(RAW DATA Opens)

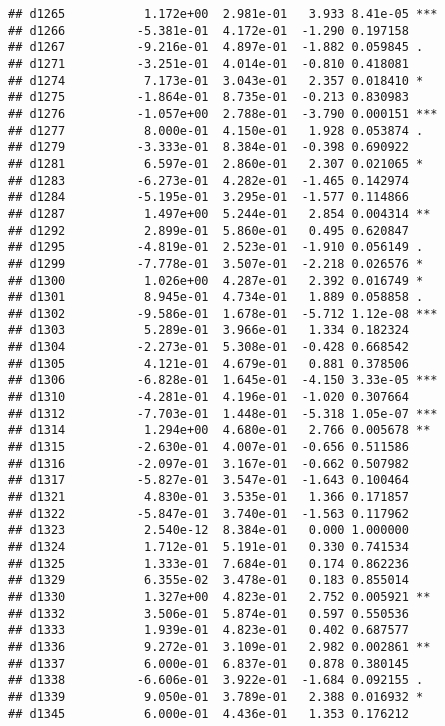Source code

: \documentclass[
]{article}
\begin{document}
\begin{verbatim}
## d1265           1.172e+00  2.981e-01   3.933 8.41e-05 ***
## d1266          -5.381e-01  4.172e-01  -1.290 0.197158    
## d1267          -9.216e-01  4.897e-01  -1.882 0.059845 .  
## d1271          -3.251e-01  4.014e-01  -0.810 0.418081    
## d1274           7.173e-01  3.043e-01   2.357 0.018410 *  
## d1275          -1.864e-01  8.735e-01  -0.213 0.830983    
## d1276          -1.057e+00  2.788e-01  -3.790 0.000151 ***
## d1277           8.000e-01  4.150e-01   1.928 0.053874 .  
## d1279          -3.333e-01  8.384e-01  -0.398 0.690922    
## d1281           6.597e-01  2.860e-01   2.307 0.021065 *  
## d1283          -6.273e-01  4.282e-01  -1.465 0.142974    
## d1284          -5.195e-01  3.295e-01  -1.577 0.114866    
## d1287           1.497e+00  5.244e-01   2.854 0.004314 ** 
## d1292           2.899e-01  5.860e-01   0.495 0.620847    
## d1295          -4.819e-01  2.523e-01  -1.910 0.056149 .  
## d1299          -7.778e-01  3.507e-01  -2.218 0.026576 *  
## d1300           1.026e+00  4.287e-01   2.392 0.016749 *  
## d1301           8.945e-01  4.734e-01   1.889 0.058858 .  
## d1302          -9.586e-01  1.678e-01  -5.712 1.12e-08 ***
## d1303           5.289e-01  3.966e-01   1.334 0.182324    
## d1304          -2.273e-01  5.308e-01  -0.428 0.668542    
## d1305           4.121e-01  4.679e-01   0.881 0.378506    
## d1306          -6.828e-01  1.645e-01  -4.150 3.33e-05 ***
## d1310          -4.281e-01  4.196e-01  -1.020 0.307664    
## d1312          -7.703e-01  1.448e-01  -5.318 1.05e-07 ***
## d1314           1.294e+00  4.680e-01   2.766 0.005678 ** 
## d1315          -2.630e-01  4.007e-01  -0.656 0.511586    
## d1316          -2.097e-01  3.167e-01  -0.662 0.507982    
## d1317          -5.827e-01  3.547e-01  -1.643 0.100464    
## d1321           4.830e-01  3.535e-01   1.366 0.171857    
## d1322          -5.847e-01  3.740e-01  -1.563 0.117962    
## d1323           2.540e-12  8.384e-01   0.000 1.000000    
## d1324           1.712e-01  5.191e-01   0.330 0.741534    
## d1325           1.333e-01  7.684e-01   0.174 0.862236    
## d1329           6.355e-02  3.478e-01   0.183 0.855014    
## d1330           1.327e+00  4.823e-01   2.752 0.005921 ** 
## d1332           3.506e-01  5.874e-01   0.597 0.550536    
## d1333           1.939e-01  4.823e-01   0.402 0.687577    
## d1336           9.272e-01  3.109e-01   2.982 0.002861 ** 
## d1337           6.000e-01  6.837e-01   0.878 0.380145    
## d1338          -6.606e-01  3.922e-01  -1.684 0.092155 .  
## d1339           9.050e-01  3.789e-01   2.388 0.016932 *  
## d1345           6.000e-01  4.436e-01   1.353 0.176212    

\end{verbatim}
\end{document}
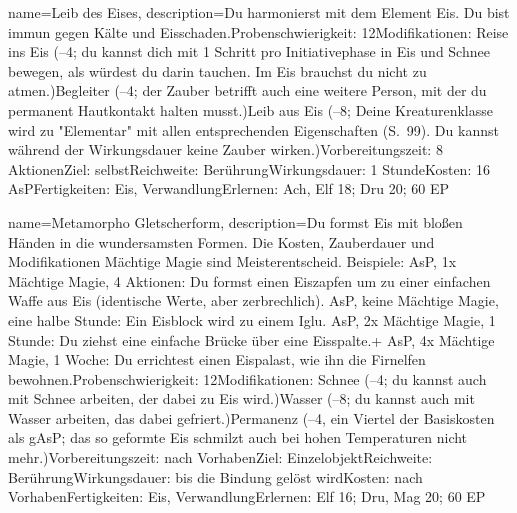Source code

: {
    name={Leib des Eises},
    description={Du harmonierst mit dem Element Eis. Du bist immun gegen Kälte und Eisschaden.\newline Probenschwierigkeit: 12\newline Modifikationen: Reise ins Eis (–4; du kannst dich mit 1 Schritt pro Initiativephase in Eis und Schnee bewegen, als würdest du darin tauchen. Im Eis brauchst du nicht zu atmen.)\newline Begleiter (–4; der Zauber betrifft auch eine weitere Person, mit der du permanent Hautkontakt halten musst.)\newline Leib aus Eis (–8; Deine Kreaturenklasse wird zu "Elementar" mit allen entsprechenden Eigenschaften (S. 99). Du kannst während der Wirkungsdauer keine Zauber wirken.)\newline Vorbereitungszeit: 8 Aktionen\newline Ziel: selbst\newline Reichweite: Berührung\newline Wirkungsdauer: 1 Stunde\newline Kosten: 16 AsP\newline Fertigkeiten: Eis, Verwandlung\newline Erlernen: Ach, Elf 18; Dru 20; 60 EP}
}


{
    name={Metamorpho Gletscherform},
    description={Du formst Eis mit bloßen Händen in die wundersamsten Formen. Die Kosten, Zauberdauer und Modifikationen Mächtige Magie sind Meisterentscheid. Beispiele: AsP, 1x Mächtige Magie, 4 Aktionen: Du formst einen Eiszapfen um zu einer einfachen Waffe aus Eis (identische Werte, aber zerbrechlich). AsP, keine Mächtige Magie, eine halbe Stunde: Ein Eisblock wird zu einem Iglu. AsP, 2x Mächtige Magie, 1 Stunde: Du ziehst eine einfache Brücke über eine Eisspalte.+ AsP, 4x Mächtige Magie, 1 Woche: Du errichtest einen Eispalast, wie ihn die Firnelfen bewohnen.\newline Probenschwierigkeit: 12\newline Modifikationen: Schnee (–4; du kannst auch mit Schnee arbeiten, der dabei zu Eis wird.)\newline Wasser (–8; du kannst auch mit Wasser arbeiten, das dabei gefriert.)\newline Permanenz (–4, ein Viertel der Basiskosten als gAsP; das so geformte Eis schmilzt auch bei hohen Temperaturen nicht mehr.)\newline Vorbereitungszeit: nach Vorhaben\newline Ziel: Einzelobjekt\newline Reichweite: Berührung\newline Wirkungsdauer: bis die Bindung gelöst wird\newline Kosten: nach Vorhaben\newline Fertigkeiten: Eis, Verwandlung\newline Erlernen: Elf 16; Dru, Mag 20; 60 EP}
}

(RAW DATA Closes)

> **ASSIGNED TASK**
Copy every entry word for word, but omit the pictures.

> **FINAL ANSWER**
Source code

: \documentclass[
]{article}
\begin{document}
\begin{verbatim}
## d1265           1.172e+00  2.981e-01   3.933 8.41e-05 ***
## d1266          -5.381e-01  4.172e-01  -1.290 0.197158    
## d1267          -9.216e-01  4.897e-01  -1.882 0.059845 .  
## d1271          -3.251e-01  4.014e-01  -0.810 0.418081    
## d1274           7.173e-01  3.043e-01   2.357 0.018410 *  
## d1275          -1.864e-01  8.735e-01  -0.213 0.830983    
## d1276          -1.057e+00  2.788e-01  -3.790 0.000151 ***
## d1277           8.000e-01  4.150e-01   1.928 0.053874 .  
## d1279          -3.333e-01  8.384e-01  -0.398 0.690922    
## d1281           6.597e-01  2.860e-01   2.307 0.021065 *  
## d1283          -6.273e-01  4.282e-01  -1.465 0.142974    
## d1284          -5.195e-01  3.295e-01  -1.577 0.114866    
## d1287           1.497e+00  5.244e-01   2.854 0.004314 ** 
## d1292           2.899e-01  5.860e-01   0.495 0.620847    
## d1295          -4.819e-01  2.523e-01  -1.910 0.056149 .  
## d1299          -7.778e-01  3.507e-01  -2.218 0.026576 *  
## d1300           1.026e+00  4.287e-01   2.392 0.016749 *  
## d1301           8.945e-01  4.734e-01   1.889 0.058858 .  
## d1302          -9.586e-01  1.678e-01  -5.712 1.12e-08 ***
## d1303           5.289e-01  3.966e-01   1.334 0.182324    
## d1304          -2.273e-01  5.308e-01  -0.428 0.668542    
## d1305           4.121e-01  4.679e-01   0.881 0.378506    
## d1306          -6.828e-01  1.645e-01  -4.150 3.33e-05 ***
## d1310          -4.281e-01  4.196e-01  -1.020 0.307664    
## d1312          -7.703e-01  1.448e-01  -5.318 1.05e-07 ***
## d1314           1.294e+00  4.680e-01   2.766 0.005678 ** 
## d1315          -2.630e-01  4.007e-01  -0.656 0.511586    
## d1316          -2.097e-01  3.167e-01  -0.662 0.507982    
## d1317          -5.827e-01  3.547e-01  -1.643 0.100464    
## d1321           4.830e-01  3.535e-01   1.366 0.171857    
## d1322          -5.847e-01  3.740e-01  -1.563 0.117962    
## d1323           2.540e-12  8.384e-01   0.000 1.000000    
## d1324           1.712e-01  5.191e-01   0.330 0.741534    
## d1325           1.333e-01  7.684e-01   0.174 0.862236    
## d1329           6.355e-02  3.478e-01   0.183 0.855014    
## d1330           1.327e+00  4.823e-01   2.752 0.005921 ** 
## d1332           3.506e-01  5.874e-01   0.597 0.550536    
## d1333           1.939e-01  4.823e-01   0.402 0.687577    
## d1336           9.272e-01  3.109e-01   2.982 0.002861 ** 
## d1337           6.000e-01  6.837e-01   0.878 0.380145    
## d1338          -6.606e-01  3.922e-01  -1.684 0.092155 .  
## d1339           9.050e-01  3.789e-01   2.388 0.016932 *  
## d1345           6.000e-01  4.436e-01   1.353 0.176212    

\end{verbatim}
\end{document}
Source code

: {
    name={Leib des Eises},
    description={Du harmonierst mit dem Element Eis. Du bist immun gegen Kälte und Eisschaden.\newline Probenschwierigkeit: 12\newline Modifikationen: Reise ins Eis (–4; du kannst dich mit 1 Schritt pro Initiativephase in Eis und Schnee bewegen, als würdest du darin tauchen. Im Eis brauchst du nicht zu atmen.)\newline Begleiter (–4; der Zauber betrifft auch eine weitere Person, mit der du permanent Hautkontakt halten musst.)\newline Leib aus Eis (–8; Deine Kreaturenklasse wird zu "Elementar" mit allen entsprechenden Eigenschaften (S. 99). Du kannst während der Wirkungsdauer keine Zauber wirken.)\newline Vorbereitungszeit: 8 Aktionen\newline Ziel: selbst\newline Reichweite: Berührung\newline Wirkungsdauer: 1 Stunde\newline Kosten: 16 AsP\newline Fertigkeiten: Eis, Verwandlung\newline Erlernen: Ach, Elf 18; Dru 20; 60 EP}
}


{
    name={Metamorpho Gletscherform},
    description={Du formst Eis mit bloßen Händen in die wundersamsten Formen. Die Kosten, Zauberdauer und Modifikationen Mächtige Magie sind Meisterentscheid. Beispiele: AsP, 1x Mächtige Magie, 4 Aktionen: Du formst einen Eiszapfen um zu einer einfachen Waffe aus Eis (identische Werte, aber zerbrechlich). AsP, keine Mächtige Magie, eine halbe Stunde: Ein Eisblock wird zu einem Iglu. AsP, 2x Mächtige Magie, 1 Stunde: Du ziehst eine einfache Brücke über eine Eisspalte.+ AsP, 4x Mächtige Magie, 1 Woche: Du errichtest einen Eispalast, wie ihn die Firnelfen bewohnen.\newline Probenschwierigkeit: 12\newline Modifikationen: Schnee (–4; du kannst auch mit Schnee arbeiten, der dabei zu Eis wird.)\newline Wasser (–8; du kannst auch mit Wasser arbeiten, das dabei gefriert.)\newline Permanenz (–4, ein Viertel der Basiskosten als gAsP; das so geformte Eis schmilzt auch bei hohen Temperaturen nicht mehr.)\newline Vorbereitungszeit: nach Vorhaben\newline Ziel: Einzelobjekt\newline Reichweite: Berührung\newline Wirkungsdauer: bis die Bindung gelöst wird\newline Kosten: nach Vorhaben\newline Fertigkeiten: Eis, Verwandlung\newline Erlernen: Elf 16; Dru, Mag 20; 60 EP}
}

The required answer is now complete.